I have a 2D array data
and a boolean array mask
of shapes (M,N)
. I need to randomly pick an element in each row of data
. However, the element I picked should be true in the given mask. Is there a way to do this without looping over every row? In every row, there are at least 2 elements for which mask
is true.
Minimum Working Example:
data = numpy.arange(8).reshape((2,4))
mask = numpy.array([[True, True, True, True], [True, True, False, False]])

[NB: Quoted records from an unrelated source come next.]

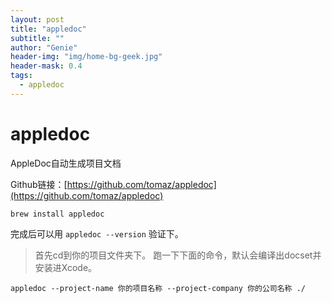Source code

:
 ```yaml
---
layout: post
title: "appledoc"
subtitle: ""
author: "Genie"
header-img: "img/home-bg-geek.jpg"
header-mask: 0.4
tags:
  - appledoc
---
```


# appledoc
AppleDoc自动生成项目文档

Github链接：[https://github.com/tomaz/appledoc](https://github.com/tomaz/appledoc)

``` 
brew install appledoc
```
完成后可以用  ` appledoc --version ` 验证下。

> 首先cd到你的项目文件夹下。
跑一下下面的命令，默认会编译出docset并安装进Xcode。

` appledoc --project-name 你的项目名称 --project-company 你的公司名称 ./ `
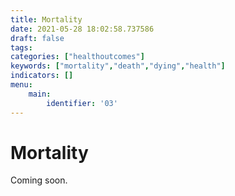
 ```yaml
---
title: Mortality
date: 2021-05-28 18:02:58.737586
draft: false
tags: 
categories: ["healthoutcomes"]
keywords: ["mortality","death","dying","health"]
indicators: []
menu:
    main:
        identifier: '03'
---
```

# Mortality
Coming soon. 


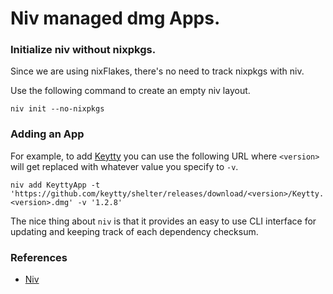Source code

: # Niv managed dmg Apps.

### Initialize niv without nixpkgs.

Since we are using nixFlakes, there's no need to track nixpkgs with niv.

Use the following command to create an empty niv layout.

```shell
niv init --no-nixpkgs
```

### Adding an App

For example, to add [Keytty](https://keytty.com/) you can use the following URL where `<version>` will get
replaced with whatever value you specify to `-v`.

```shell
niv add KeyttyApp -t 'https://github.com/keytty/shelter/releases/download/<version>/Keytty.<version>.dmg' -v '1.2.8'
```

The nice thing about `niv` is that it provides an easy to use CLI interface for updating and keeping track
of each dependency checksum.

### References

* [Niv](https://github.com/nmattia/niv)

selected_data = numpy.random.choice(data, mask, num_elements=1, axis=1)
The 3rd line above doesn't work. I want something like that. I've listed below some valid solutions.
selected_data = [0,4]
selected_data = [1,5]
selected_data = [2,5]
selected_data = [3,4]
CodePudding user response:
It is easier to work with the indices of the mask. We can get the indices of the True values from the mask and stack them together to create 2D coordinates array. All of the values inside the indices2d are possible to sample. Then we can shuffle the array and get the first index of the unique row values. Since the array is shuffled, it is random choice. Then we can match the selected 2D indices to the original data. See below;
import numpy
data = numpy.arange(8).reshape((2,4))
mask = numpy.array([[True, True, True, True], [True, True, False, False]])
for _ in range(20):
indices2d = numpy.dstack(numpy.where(mask)).squeeze().astype(numpy.int32)
numpy.random.shuffle(indices2d)
randomElements = indices2d[numpy.unique(indices2d[:, 0], return_index=True)[1]]
print(data[randomElements[:,0],randomElements[:,1]])
Output
[0 5]
[1 4]
[0 5]
[1 4]
[1 5]
[0 5]
[1 4]
[1 5]
[3 4]
[2 5]
[2 4]
[3 5]
[2 4]
[0 4]
[0 4]
[0 4]
[0 5]
[3 5]
[3 5]
[1 4]
12.7 ms ± 80.9 µs per loop (mean ± std. dev. of 7 runs, 100 loops each)
CodePudding user response:
The only solution I can imagine is:
[np.random.choice(data[i], p=mask[i]/mask[i].sum()) for i in range(data.shape[0])]
#60 µs ± 2.37 µs per loop (mean ± std. dev. of 7 runs, 10000 loops each)
You can speed it up with:
[np.random.choice(data[i][mask[i]]) for i in range(data.shape[0])]
#29.9 µs ± 4.77 µs per loop (mean ± std. dev. of 7 runs, 10000 loops each)